Date of this Version

Winter 1983

Citation

Great Plains Quarterly Vol. 3, No. 1, Winter 1983, pp. 57-58.

Comments

Copyright 1983 by the Center for Great Plains Studies, University of Nebraska-Lincoln

Abstract

One of the major success stories of American higher education has been the development of a positive relationship between universities and the people who support them. That relationship protects the right of professors to teach and students to learn without undue political interference and at the same time provides for the exercise of a reasonable amount of public authority over the institutions. In Professors, Presidents, and Politicians, George Lynn Cross, who served as president of the University of Oklahoma from 1943 to 1968, traces the sometimes stormy relationship between state government and higher education in Oklahoma in a discussion of civil rights issues at the University of Oklahoma from 1890 to 1968.

In its early years the University of Oklahoma was little more than a political football. Regents were dismissed summarily by governors for no cause other than political. Presidents and professors were dealt with as capriciously by the regents. Moreover, the regents assumed responsibility for the day-to-day administrative affairs of the university, sometimes hiring or firing faculty without even advising the president. Even governors on occasion interfered with university administration, as when Governor William H. "Alfalfa Bill" Murray issued an executive order readmitting fourteen students who had been expelled by the board of regents.

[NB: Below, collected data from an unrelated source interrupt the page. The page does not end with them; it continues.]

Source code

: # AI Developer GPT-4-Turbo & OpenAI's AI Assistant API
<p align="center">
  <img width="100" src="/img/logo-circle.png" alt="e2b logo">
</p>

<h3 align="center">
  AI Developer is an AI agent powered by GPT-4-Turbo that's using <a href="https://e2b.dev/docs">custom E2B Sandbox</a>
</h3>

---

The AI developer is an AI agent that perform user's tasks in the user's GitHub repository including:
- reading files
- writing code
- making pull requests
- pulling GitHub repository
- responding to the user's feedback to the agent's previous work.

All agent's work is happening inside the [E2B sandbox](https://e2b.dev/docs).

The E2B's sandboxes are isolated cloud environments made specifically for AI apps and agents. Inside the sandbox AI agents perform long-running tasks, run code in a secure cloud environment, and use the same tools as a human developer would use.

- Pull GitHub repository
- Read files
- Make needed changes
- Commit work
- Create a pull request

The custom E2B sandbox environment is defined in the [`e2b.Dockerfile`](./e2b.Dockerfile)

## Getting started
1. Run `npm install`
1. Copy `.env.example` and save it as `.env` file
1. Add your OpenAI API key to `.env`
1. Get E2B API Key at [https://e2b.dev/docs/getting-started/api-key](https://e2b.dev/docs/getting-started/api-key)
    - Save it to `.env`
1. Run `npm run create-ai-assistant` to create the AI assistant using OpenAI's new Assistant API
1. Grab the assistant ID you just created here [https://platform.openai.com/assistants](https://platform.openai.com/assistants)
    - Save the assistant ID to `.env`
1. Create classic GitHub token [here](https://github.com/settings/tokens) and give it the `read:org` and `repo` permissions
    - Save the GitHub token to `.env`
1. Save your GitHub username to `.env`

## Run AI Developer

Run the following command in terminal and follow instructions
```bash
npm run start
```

According to Cross, the turning point in the development of civil rights at the university came with the presidency of Joseph A. Brandt, who served for little more than a year in 1941- 42. Brandt refused to take the position until he was satisfied with the resolution of a matter regarding severance pay of a faculty member who had been summarily dismissed by the regents. Although he did put his job on the line over the issue of faculty rights, Brandt's tenure as president was so short and was so preoccupied by world War II that he had little opportunity to exercise major influence in the area of civil rights. Cross nonetheless dedicates his history to Brandt for having introduced the concept of academic freedom and tenure to the university's governing board.

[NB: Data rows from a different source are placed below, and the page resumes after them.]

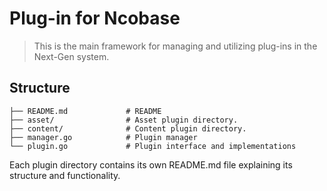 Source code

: # Plug-in for Ncobase

>	This is the main framework for managing and utilizing plug-ins in the Next-Gen system.

## Structure

```plantext
├── README.md             # README
├── asset/                # Asset plugin directory.
├── content/              # Content plugin directory.
├── manager.go            # Plugin manager
└── plugin.go             # Plugin interface and implementations
```

Each plugin directory contains its own README.md file explaining its structure and functionality.
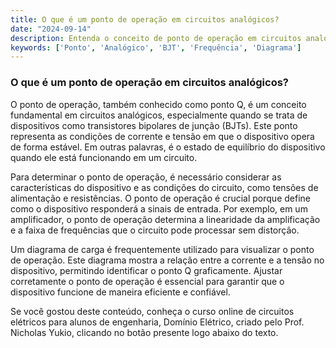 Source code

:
 ```yaml
---
title: O que é um ponto de operação em circuitos analógicos?
date: "2024-09-14"
description: Entenda o conceito de ponto de operação em circuitos analógicos e sua importância no funcionamento de dispositivos como BJTs.
keywords: ['Ponto', 'Analógico', 'BJT', 'Frequência', 'Diagrama']
---
```


### O que é um ponto de operação em circuitos analógicos?

O ponto de operação, também conhecido como ponto Q, é um conceito fundamental em circuitos analógicos, especialmente quando se trata de dispositivos como transistores bipolares de junção (BJTs). Este ponto representa as condições de corrente e tensão em que o dispositivo opera de forma estável. Em outras palavras, é o estado de equilíbrio do dispositivo quando ele está funcionando em um circuito.

Para determinar o ponto de operação, é necessário considerar as características do dispositivo e as condições do circuito, como tensões de alimentação e resistências. O ponto de operação é crucial porque define como o dispositivo responderá a sinais de entrada. Por exemplo, em um amplificador, o ponto de operação determina a linearidade da amplificação e a faixa de frequências que o circuito pode processar sem distorção.

Um diagrama de carga é frequentemente utilizado para visualizar o ponto de operação. Este diagrama mostra a relação entre a corrente e a tensão no dispositivo, permitindo identificar o ponto Q graficamente. Ajustar corretamente o ponto de operação é essencial para garantir que o dispositivo funcione de maneira eficiente e confiável.

Se você gostou deste conteúdo, conheça o curso online de circuitos elétricos para alunos de engenharia, Domínio Elétrico, criado pelo Prof. Nicholas Yukio, clicando no botão presente logo abaixo do texto.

Major progress was made during the Cross administration. The years were stormy, rocked by a series of affronts to academic freedom and individual dignity: a faculty dismissal that resulted in an AAUP censorship (fairly easily removed); a legislative witch hunt for Reds on the faculty, which was diffused in part by Cross's skillful management and in part by the committee's blunders; a loyalty oath, which was finally declared unconstitutional; and periodic efforts to ban controversial speakers from the campus. For the most part, the president and the board handled these crises well, and the University of Oklahoma became a place where the rights of faculty and students generally are recognized and protected. Cross recognizes that, "Where human judgment is involved, there can be no perfection-only the hope of less imperfection."